Reproduce, exactly and in full, the records that follow, minus any pictures.

╔══

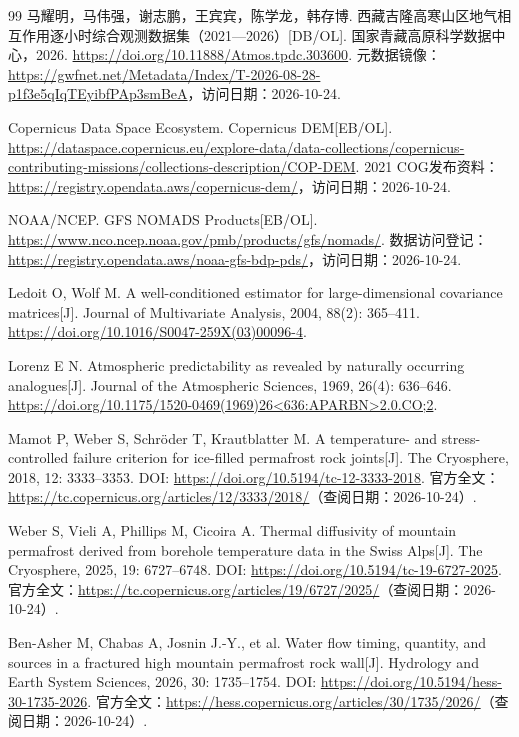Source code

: \begin{thebibliography}{99}
 马耀明，马伟强，谢志鹏，王宾宾，陈学龙，韩存博. 西藏吉隆高寒山区地气相互作用逐小时综合观测数据集（2021—2026）[DB/OL]. 国家青藏高原科学数据中心，2026. \url{https://doi.org/10.11888/Atmos.tpdc.303600}. 元数据镜像：\url{https://gwfnet.net/Metadata/Index/T-2026-08-28-p1f3e5qIqTEyibfPAp3smBeA}，访问日期：2026-10-24.

 Copernicus Data Space Ecosystem. Copernicus DEM[EB/OL]. \url{https://dataspace.copernicus.eu/explore-data/data-collections/copernicus-contributing-missions/collections-description/COP-DEM}. 2021 COG发布资料：\url{https://registry.opendata.aws/copernicus-dem/}，访问日期：2026-10-24.

 NOAA/NCEP. GFS NOMADS Products[EB/OL]. \url{https://www.nco.ncep.noaa.gov/pmb/products/gfs/nomads/}. 数据访问登记：\url{https://registry.opendata.aws/noaa-gfs-bdp-pds/}，访问日期：2026-10-24.

Ledoit O, Wolf M.
A well-conditioned estimator for large-dimensional covariance matrices[J].
Journal of Multivariate Analysis, 2004, 88(2): 365--411.
\url{https://doi.org/10.1016/S0047-259X(03)00096-4}.

Lorenz E N.
Atmospheric predictability as revealed by naturally occurring analogues[J].
Journal of the Atmospheric Sciences, 1969, 26(4): 636--646.
\url{https://doi.org/10.1175/1520-0469(1969)26<636:APARBN>2.0.CO;2}.

Mamot P, Weber S, Schröder T, Krautblatter M.
A temperature- and stress-controlled failure criterion for ice-filled permafrost rock joints[J].
The Cryosphere, 2018, 12: 3333--3353.
DOI: \url{https://doi.org/10.5194/tc-12-3333-2018}.
官方全文：\url{https://tc.copernicus.org/articles/12/3333/2018/}（查阅日期：2026-10-24）.

Weber S, Vieli A, Phillips M, Cicoira A.
Thermal diffusivity of mountain permafrost derived from borehole temperature data in the Swiss Alps[J].
The Cryosphere, 2025, 19: 6727--6748.
DOI: \url{https://doi.org/10.5194/tc-19-6727-2025}.
官方全文：\url{https://tc.copernicus.org/articles/19/6727/2025/}（查阅日期：2026-10-24）.

Ben-Asher M, Chabas A, Josnin J.-Y., et al.
Water flow timing, quantity, and sources in a fractured high mountain permafrost rock wall[J].
Hydrology and Earth System Sciences, 2026, 30: 1735--1754.
DOI: \url{https://doi.org/10.5194/hess-30-1735-2026}.
官方全文：\url{https://hess.copernicus.org/articles/30/1735/2026/}（查阅日期：2026-10-24）.


\end{thebibliography}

╚══

- Written solution
Source code

: \begin{thebibliography}{99}
 马耀明，马伟强，谢志鹏，王宾宾，陈学龙，韩存博. 西藏吉隆高寒山区地气相互作用逐小时综合观测数据集（2021—2026）[DB/OL]. 国家青藏高原科学数据中心，2026. \url{https://doi.org/10.11888/Atmos.tpdc.303600}. 元数据镜像：\url{https://gwfnet.net/Metadata/Index/T-2026-08-28-p1f3e5qIqTEyibfPAp3smBeA}，访问日期：2026-10-24.

 Copernicus Data Space Ecosystem. Copernicus DEM[EB/OL]. \url{https://dataspace.copernicus.eu/explore-data/data-collections/copernicus-contributing-missions/collections-description/COP-DEM}. 2021 COG发布资料：\url{https://registry.opendata.aws/copernicus-dem/}，访问日期：2026-10-24.

 NOAA/NCEP. GFS NOMADS Products[EB/OL]. \url{https://www.nco.ncep.noaa.gov/pmb/products/gfs/nomads/}. 数据访问登记：\url{https://registry.opendata.aws/noaa-gfs-bdp-pds/}，访问日期：2026-10-24.

Ledoit O, Wolf M.
A well-conditioned estimator for large-dimensional covariance matrices[J].
Journal of Multivariate Analysis, 2004, 88(2): 365--411.
\url{https://doi.org/10.1016/S0047-259X(03)00096-4}.

Lorenz E N.
Atmospheric predictability as revealed by naturally occurring analogues[J].
Journal of the Atmospheric Sciences, 1969, 26(4): 636--646.
\url{https://doi.org/10.1175/1520-0469(1969)26<636:APARBN>2.0.CO;2}.

Mamot P, Weber S, Schröder T, Krautblatter M.
A temperature- and stress-controlled failure criterion for ice-filled permafrost rock joints[J].
The Cryosphere, 2018, 12: 3333--3353.
DOI: \url{https://doi.org/10.5194/tc-12-3333-2018}.
官方全文：\url{https://tc.copernicus.org/articles/12/3333/2018/}（查阅日期：2026-10-24）.

Weber S, Vieli A, Phillips M, Cicoira A.
Thermal diffusivity of mountain permafrost derived from borehole temperature data in the Swiss Alps[J].
The Cryosphere, 2025, 19: 6727--6748.
DOI: \url{https://doi.org/10.5194/tc-19-6727-2025}.
官方全文：\url{https://tc.copernicus.org/articles/19/6727/2025/}（查阅日期：2026-10-24）.

Ben-Asher M, Chabas A, Josnin J.-Y., et al.
Water flow timing, quantity, and sources in a fractured high mountain permafrost rock wall[J].
Hydrology and Earth System Sciences, 2026, 30: 1735--1754.
DOI: \url{https://doi.org/10.5194/hess-30-1735-2026}.
官方全文：\url{https://hess.copernicus.org/articles/30/1735/2026/}（查阅日期：2026-10-24）.


\end{thebibliography}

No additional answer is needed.